Our case of intrahepatic clear-cell CCA was unique from the other reported cases in its bulky nature, with no local spread or distant metastasis, and interestingly, the mass did not exert a significant mass effect to result in a tight stricture or jaundice, supporting a better prognosis. We explain that the patient presented relatively early in the course of the disease after she had cholecystectomy.
Currently, there are no consensus guidelines for the treatment of clear cell CCC due to its rarity. Treatment approaches are largely extrapolated from those used for other CCA variants. The need for neoadjuvant or definitive postoperative chemotherapy cannot yet be determined due to the limited number of cases. However, careful follow-up and individualized consideration of adjuvant therapy appear essential for optimizing outcomes.
In conclusion, while most reported cases of clear-cell CCC demonstrate relatively favorable outcomes, this variant requires further investigation to establish evidence-based management strategies. Collaborative efforts and documentation of additional cases are crucial to understanding the role of chemotherapy, the impact of tumor characteristics, and the long-term benefits of surgical intervention for this rare malignancy.
Ethics Statement
Written informed consent was obtained from the patient for publication of this case report and any accompanying images.
Consent
Written informed consent for publication of their clinical details and/or clinical images was obtained from the patient.
Conflicts of Interest
The authors declare no conflicts of interest.
Author Contributions
Salah Abdel Jalil: data collection and design, analysis of the results, and writing of the manuscript.

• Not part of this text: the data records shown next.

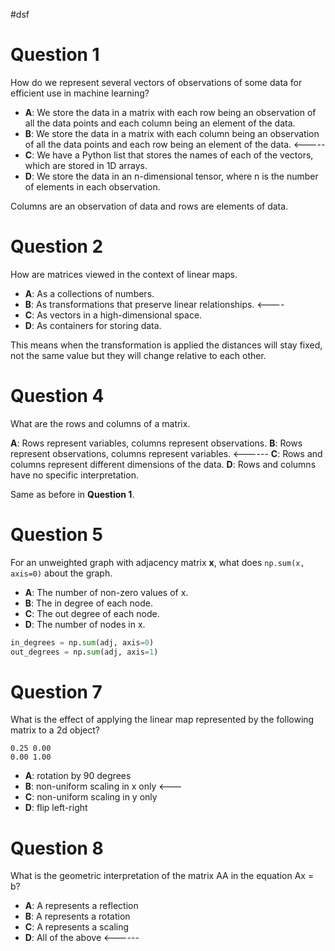 #dsf
# Question 1

How do we represent several vectors of observations of some data for efficient use in machine learning?

- **A**: We store the data in a matrix with each row being an observation of all the data points and each column being an element of the data.
- **B**: We store the data in a matrix with each column being an observation of all the data points and each row being an element of the data. <-----
- **C**: We have a Python list that stores the names of each of the vectors, which are stored in 1D arrays.
- **D**: We store the data in an n-dimensional tensor, where n is the number of elements in each observation.

Columns are an observation of data and rows are elements of data.

# Question 2

How are matrices viewed in the context of linear maps.

- **A**: As a collections of numbers.
- **B**: As transformations that preserve linear relationships. <----
- **C**: As vectors in a high-dimensional space.
- **D**: As containers for storing data.

This means when the transformation is applied the distances will stay fixed, not the same value but they will change relative to each other.

# Question 4

What are the rows and columns of a matrix.

**A**: Rows represent variables, columns represent observations.
**B**: Rows represent observations, columns represent variables. <------
**C**: Rows and columns represent different dimensions of the data.
**D**: Rows and columns have no specific interpretation.

Same as before in **Question 1**.

# Question 5

For an unweighted graph with adjacency matrix **x**, what does `np.sum(x, axis=0)` about the graph.

- **A**: The number of non-zero values of x.
- **B**: The in degree of each node.
- **C**: The out degree of each node.
- **D**: The number of nodes in x.

```python
in_degrees = np.sum(adj, axis=0)
out_degrees = np.sum(adj, axis=1)
```

# Question 7

What is the effect of applying the linear map represented by the following matrix to a 2d object?

```
0.25 0.00
0.00 1.00
```

- **A**: rotation by 90 degrees
- **B**: non-uniform scaling in x only <---
- **C**: non-uniform scaling in y only
- **D**: flip left-right

# Question 8

What is the geometric interpretation of the matrix AA in the equation Ax = b?

- **A**: A represents a reflection
- **B**: A represents a rotation
- **C**: A represents a scaling
- **D**: All of the above <------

Ala Abdel-Jalil: critical revision, data analysis, and writing the manuscript.
Majd M. AlBarakat: screening, data extraction, data analysis, quality assessment, and writing the manuscript.
Ghazi Abu Afifeh: screening, data extraction, and writing the manuscript.
Rana B. Altawalbeh: quality assessment and writing the manuscript.
Salah Abdel Jalil and Majd M. AlBarakat contributed equally to this work.
Funding
No funding was received for this manuscript.
Open Research
Data Availability Statement
Data sharing not applicable to this article as no datasets were generated or analyzed during the current study.